From the United Nations Monetary and Financial Conference wiki:
The United Nations Monetary and Financial Conference, commonly known as the Bretton Woods conference, was a gathering of 730 delegates from all 44 Allied nations at the Mount Washington Hotel, situated in Bretton Woods, New Hampshire, to regulate the international monetary and financial order after the conclusion of World War II.
The conference was held from 1-22 July 1944, when the agreements were signed to set up the International Bank for Reconstruction and Development (IBRD), the General Agreement on Tariffs and Trade (GATT), and the International Monetary Fund (IMF).
The seminal idea behind the Bretton Woods Conference was the notion of open markets. ... This meant countries would maintain their national interest, but trade blocks and economic spheres of influence would no longer be their means. The second idea behind the Bretton Woods Conference was joint management of the Western political-economic order, meaning that the foremost industrial democratic nations must lower barriers to trade and the movement of capital, in addition to their responsibility to govern the system.
Failed proposals
International Trade Organization
The Conference also proposed the creation of an International Trade Organization (ITO) to establish rules and regulations for international trade. The ITO would have complemented the other two Bretton Woods proposed international bodies: the IMF and the World Bank. The ITO charter was agreed on at the U.N. Conference on Trade and Employment (held in Havana, Cuba, in March 1948), but the charter was not ratified by the U.S. Senate (controlled by republicans who were suspicious of the UN and protective of national sovereignty). As a result, the ITO never came into existence.

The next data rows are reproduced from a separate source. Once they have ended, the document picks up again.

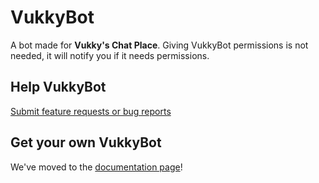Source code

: # VukkyBot
A bot made for **Vukky's Chat Place**.
Giving VukkyBot permissions is not needed, it will notify you if it needs permissions.

## Help VukkyBot
[Submit feature requests or bug reports](https://github.com/Vukky123/VukkyBot/issues/new/choose)

## Get your own VukkyBot
We've moved to the [documentation page](https://vukky123.github.io/VukkyBot)!
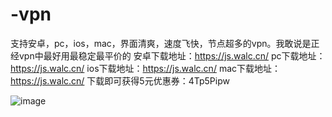# -vpn
支持安卓，pc，ios，mac，界面清爽，速度飞快，节点超多的vpn。我敢说是正经vpn中最好用最稳定最平价的
安卓下载地址：https://js.walc.cn/
pc下载地址：https://js.walc.cn/
ios下载地址：https://js.walc.cn/
mac下载地址：https://js.walc.cn/
下载即可获得5元优惠券：4Tp5Pipw

![image](https://github.com/laomaovpn/-vpn/assets/150375772/03e4c1f6-265d-49e6-970c-99d996d25e6f)
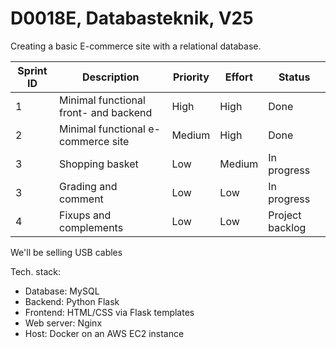 # D0018E, Databasteknik, V25

Creating a basic E-commerce site with a relational database.

|  Sprint ID |  Description                             |  Priority  |  Effort  |      Status     |
|  --------- |  -----------                             |  --------  |  ------  |      ------     |
| 1          | Minimal functional front- and backend    | High       | High     | Done            |
| 2          | Minimal functional e-commerce site       | Medium     | High     | Done            |
| 3          | Shopping basket                          | Low        | Medium   | In progress     |
| 3          | Grading and comment                      | Low        | Low      | In progress     |
| 4          | Fixups and complements                   | Low        | Low      | Project backlog |

We'll be selling USB cables

Tech. stack:

- Database: MySQL
- Backend: Python Flask
- Frontend: HTML/CSS via Flask templates
- Web server: Nginx
- Host: Docker on an AWS EC2 instance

http://en.wikipedia.org/wiki/Bretton_Woods_Conference
From the World Bank wiki:
The World Bank is one of five institutions created at the Bretton Woods Conference in 1944.
The World Bank's official goal is the reduction of poverty, according to the World Bank's Articles of Agreement...
http://en.wikipedia.org/wiki/World_Bank
My opinion is that the bottom line was not FDR's main concern in establishing the World Bank or the other multilateral institutions. I believe he viewed them as a means to share prosperity, reduce poverty and decrease economic nationalism.